# Pooling in the Chi-squared test?

• Jan 13th 2009, 02:29 PM
AAKhan07
Pooling in the Chi-squared test?
Hi, please take a look at this exam paper:
http://mei.org.uk/files/papers/s307ja_k39h9.pdf
Now scroll down to page 11 of the pdf to see the mark scheme answer.

What I don't understand is why they've pooled the first two groups.
Also, how do you determine how many degrees of freedom are lost? In other words, when you're looking at the table of values for the Chi-squared distribution, how do you know what row to read off?

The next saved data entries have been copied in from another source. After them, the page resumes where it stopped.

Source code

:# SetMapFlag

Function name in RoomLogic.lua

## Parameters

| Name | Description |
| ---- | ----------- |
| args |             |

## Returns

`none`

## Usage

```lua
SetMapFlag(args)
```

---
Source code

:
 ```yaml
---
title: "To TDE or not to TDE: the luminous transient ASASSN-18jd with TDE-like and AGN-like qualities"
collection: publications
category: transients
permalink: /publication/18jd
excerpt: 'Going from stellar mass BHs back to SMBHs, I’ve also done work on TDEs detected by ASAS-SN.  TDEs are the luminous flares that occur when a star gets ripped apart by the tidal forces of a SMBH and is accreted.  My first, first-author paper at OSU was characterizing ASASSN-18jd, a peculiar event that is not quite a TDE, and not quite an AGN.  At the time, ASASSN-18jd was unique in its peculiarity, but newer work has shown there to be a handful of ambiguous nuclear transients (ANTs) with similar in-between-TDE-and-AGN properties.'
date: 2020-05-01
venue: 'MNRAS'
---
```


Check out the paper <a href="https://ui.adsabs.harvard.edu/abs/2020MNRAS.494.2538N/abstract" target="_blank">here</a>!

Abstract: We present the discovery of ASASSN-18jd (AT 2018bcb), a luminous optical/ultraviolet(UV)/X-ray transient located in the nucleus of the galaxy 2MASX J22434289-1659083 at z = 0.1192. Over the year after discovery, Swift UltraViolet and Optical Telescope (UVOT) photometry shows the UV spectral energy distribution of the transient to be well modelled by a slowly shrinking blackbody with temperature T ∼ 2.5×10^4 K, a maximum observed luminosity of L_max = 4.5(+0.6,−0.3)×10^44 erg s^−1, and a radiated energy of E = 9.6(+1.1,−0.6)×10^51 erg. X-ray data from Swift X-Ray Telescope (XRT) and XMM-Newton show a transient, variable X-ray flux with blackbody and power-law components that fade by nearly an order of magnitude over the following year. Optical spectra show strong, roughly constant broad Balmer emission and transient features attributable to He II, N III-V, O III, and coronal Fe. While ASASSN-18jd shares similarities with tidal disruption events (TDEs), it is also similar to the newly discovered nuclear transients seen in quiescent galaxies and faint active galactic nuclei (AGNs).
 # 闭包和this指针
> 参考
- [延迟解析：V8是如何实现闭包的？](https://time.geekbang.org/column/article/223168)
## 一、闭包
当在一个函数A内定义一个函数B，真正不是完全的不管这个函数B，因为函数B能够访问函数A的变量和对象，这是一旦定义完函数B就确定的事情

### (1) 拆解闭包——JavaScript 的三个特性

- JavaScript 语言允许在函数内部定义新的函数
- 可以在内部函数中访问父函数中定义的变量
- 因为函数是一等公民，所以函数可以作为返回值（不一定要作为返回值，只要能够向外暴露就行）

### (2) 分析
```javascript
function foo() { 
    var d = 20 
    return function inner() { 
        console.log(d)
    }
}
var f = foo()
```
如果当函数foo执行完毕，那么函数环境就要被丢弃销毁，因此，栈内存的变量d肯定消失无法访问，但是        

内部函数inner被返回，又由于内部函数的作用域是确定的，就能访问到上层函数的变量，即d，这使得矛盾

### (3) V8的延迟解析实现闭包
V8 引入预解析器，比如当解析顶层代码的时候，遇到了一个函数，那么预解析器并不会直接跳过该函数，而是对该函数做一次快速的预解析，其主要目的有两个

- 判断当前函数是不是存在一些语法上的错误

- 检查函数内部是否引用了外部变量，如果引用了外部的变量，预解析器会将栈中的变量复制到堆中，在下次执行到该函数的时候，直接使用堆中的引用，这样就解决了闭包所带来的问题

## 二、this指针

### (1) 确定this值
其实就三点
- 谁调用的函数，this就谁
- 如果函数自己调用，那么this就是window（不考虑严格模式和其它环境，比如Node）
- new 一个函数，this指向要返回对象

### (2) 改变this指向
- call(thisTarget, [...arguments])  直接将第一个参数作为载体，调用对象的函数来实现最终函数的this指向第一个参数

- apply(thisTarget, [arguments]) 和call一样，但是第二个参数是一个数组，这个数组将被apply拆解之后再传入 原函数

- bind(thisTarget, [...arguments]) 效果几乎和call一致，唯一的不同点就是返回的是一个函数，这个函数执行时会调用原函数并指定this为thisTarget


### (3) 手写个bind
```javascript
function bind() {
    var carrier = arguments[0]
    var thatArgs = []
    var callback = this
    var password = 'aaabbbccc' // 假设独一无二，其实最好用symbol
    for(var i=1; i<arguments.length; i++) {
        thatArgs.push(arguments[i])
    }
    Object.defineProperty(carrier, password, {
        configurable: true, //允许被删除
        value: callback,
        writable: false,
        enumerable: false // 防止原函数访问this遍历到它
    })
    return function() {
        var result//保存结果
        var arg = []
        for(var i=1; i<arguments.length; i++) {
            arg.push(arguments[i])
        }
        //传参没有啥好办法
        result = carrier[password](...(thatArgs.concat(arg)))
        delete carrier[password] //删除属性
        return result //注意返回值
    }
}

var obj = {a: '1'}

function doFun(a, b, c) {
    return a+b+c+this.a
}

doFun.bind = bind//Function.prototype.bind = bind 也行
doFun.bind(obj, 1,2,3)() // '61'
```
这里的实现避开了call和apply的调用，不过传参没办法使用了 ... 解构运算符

This seems to require knowledge of how many degrees of freedom are lost, can someone remind me of to determine this?
• Jan 13th 2009, 10:50 PM
mr fantastic
There's a rule of thumb that classes need to have an observed frequency of 5 or more to use the chi-squared test. One remedy is to pool. That's why the first two groups were pooled (because the first group has an observed frequency less than 5).

The degrees of freedom is equal to the number of classes (after pooling) minus the number of parameters estimated from the population to calculate the expected frequencies (in this case two - the mean and the standard deviation of the normal distribution) minus 1.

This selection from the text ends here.